24. Finally, the Dispute Resolution Chamber recalled that the above-mentioned ban will be lifted immediately and prior to its complete serving upon payment of the due amounts, in accordance with art. 24bis par. 3 of the Regulations.
III. Decision of the Dispute Resolution Chamber
1. The claim of the Claimant, Ozcan Ahmet Alper, is accepted.
2. The Respondent, AFC Dunarea 2005 Calarasi, has to pay to the Claimant, the total outstanding net amount of EUR 8,007.50, plus interest as follows:
- 5% interest p.a. over the amount of EUR 998 net as from 21 April 2020 until the date of effective payment;
- 5% interest p.a. over the amount of EUR 2,509.50 net as from 21 May 2020 until the date of effective payment;
- 5% interest p.a. over the amount of EUR 3,000 net as from 21 June 2020 until the date of effective payment;
- 5% interest p.a. over the amount of EUR 1,500 net as from 21 July 2020 until the date of effective payment.
3. The Claimant is directed to immediately and directly inform the Respondent of the relevant bank account to which the Respondent must pay the due amount.
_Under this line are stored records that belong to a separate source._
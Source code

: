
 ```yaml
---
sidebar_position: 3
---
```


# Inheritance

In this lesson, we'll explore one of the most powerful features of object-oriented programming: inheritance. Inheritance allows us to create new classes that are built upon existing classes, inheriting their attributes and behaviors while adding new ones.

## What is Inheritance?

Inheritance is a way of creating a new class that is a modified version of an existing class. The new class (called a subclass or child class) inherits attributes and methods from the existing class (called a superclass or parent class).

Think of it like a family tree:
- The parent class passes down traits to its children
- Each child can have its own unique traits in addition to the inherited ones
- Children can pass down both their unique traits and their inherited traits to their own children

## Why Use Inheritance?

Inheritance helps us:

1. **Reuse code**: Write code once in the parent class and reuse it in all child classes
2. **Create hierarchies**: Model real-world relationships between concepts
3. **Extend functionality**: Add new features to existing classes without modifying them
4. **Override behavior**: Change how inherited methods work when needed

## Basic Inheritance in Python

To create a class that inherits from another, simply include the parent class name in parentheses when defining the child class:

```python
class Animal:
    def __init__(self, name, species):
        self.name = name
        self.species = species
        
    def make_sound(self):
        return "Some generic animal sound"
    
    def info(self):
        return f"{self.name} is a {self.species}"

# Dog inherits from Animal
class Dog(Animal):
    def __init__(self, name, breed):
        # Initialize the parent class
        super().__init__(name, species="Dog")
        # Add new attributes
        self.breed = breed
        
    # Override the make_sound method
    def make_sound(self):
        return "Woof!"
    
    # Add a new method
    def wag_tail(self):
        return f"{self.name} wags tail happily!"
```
4. The Respondent shall provide evidence of payment of the due amount in accordance with this decision to psdfifa@fifa.org, duly translated, if applicable, into one of the official FIFA languages (English, French, German, Spanish).
5. In the event that the amount due, plus interest as established above is not paid by the Respondent within 45 days, as from the notification by the Claimant of the relevant bank details to the Respondent, the following consequences shall arise:
1.
The Respondent shall be banned from registering any new players, either nationally or internationally, up until the due amount is paid and for the maximum duration of three entire and consecutive registration periods. The aforementioned ban mentioned will be lifted immediately and prior to its complete serving, once the due amount is paid.
(cf. art. 24bis of the Regulations on the Status and Transfer of Players).
2.
In the event that the payable amount as per in this decision is still not paid by the end of the ban of three entire and consecutive registration periods, the present matter shall be submitted, upon request, to the FIFA Disciplinary Committee.
For the Dispute Resolution Chamber:
Emilio García Silvero
Chief Legal & Compliance Officer
NOTE RELATED TO THE APPEAL PROCEDURE:
According to article 58 par. 1 of the FIFA Statutes, this decision may be appealed against before the Court of Arbitration for Sport (CAS) within 21 days of receipt of the notification of this decision.
NOTE RELATED TO THE PUBLICATION:
FIFA may publish this decision. For reasons of confidentiality, FIFA may decide, at the request of a party within five days of the notification of the motivated decision, to publish an anonymised or a redacted version (cf. article 20 of the Procedural Rules).